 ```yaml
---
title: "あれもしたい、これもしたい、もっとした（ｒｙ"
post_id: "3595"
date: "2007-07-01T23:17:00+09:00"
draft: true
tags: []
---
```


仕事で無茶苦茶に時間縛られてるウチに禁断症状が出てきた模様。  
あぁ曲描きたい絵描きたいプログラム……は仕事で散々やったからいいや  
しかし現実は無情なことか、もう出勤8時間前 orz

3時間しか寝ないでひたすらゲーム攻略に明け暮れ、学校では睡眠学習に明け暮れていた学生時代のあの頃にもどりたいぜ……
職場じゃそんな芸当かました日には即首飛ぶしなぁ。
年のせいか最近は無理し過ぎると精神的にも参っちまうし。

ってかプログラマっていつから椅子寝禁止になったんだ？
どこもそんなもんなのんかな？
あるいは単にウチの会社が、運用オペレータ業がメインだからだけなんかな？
::::::
> [What to work on]: Print out all of the data above word for word.

> [The completed task]:
 ```yaml
---
title: "あれもしたい、これもしたい、もっとした（ｒｙ"
post_id: "3595"
date: "2007-07-01T23:17:00+09:00"
draft: true
tags: []
---
```


仕事で無茶苦茶に時間縛られてるウチに禁断症状が出てきた模様。  
あぁ曲描きたい絵描きたいプログラム……は仕事で散々やったからいいや  
しかし現実は無情なことか、もう出勤8時間前 orz

3時間しか寝ないでひたすらゲーム攻略に明け暮れ、学校では睡眠学習に明け暮れていた学生時代のあの頃にもどりたいぜ……
職場じゃそんな芸当かました日には即首飛ぶしなぁ。
年のせいか最近は無理し過ぎると精神的にも参っちまうし。

ってかプログラマっていつから椅子寝禁止になったんだ？
どこもそんなもんなのんかな？
あるいは単にウチの会社が、運用オペレータ業がメインだからだけなんかな？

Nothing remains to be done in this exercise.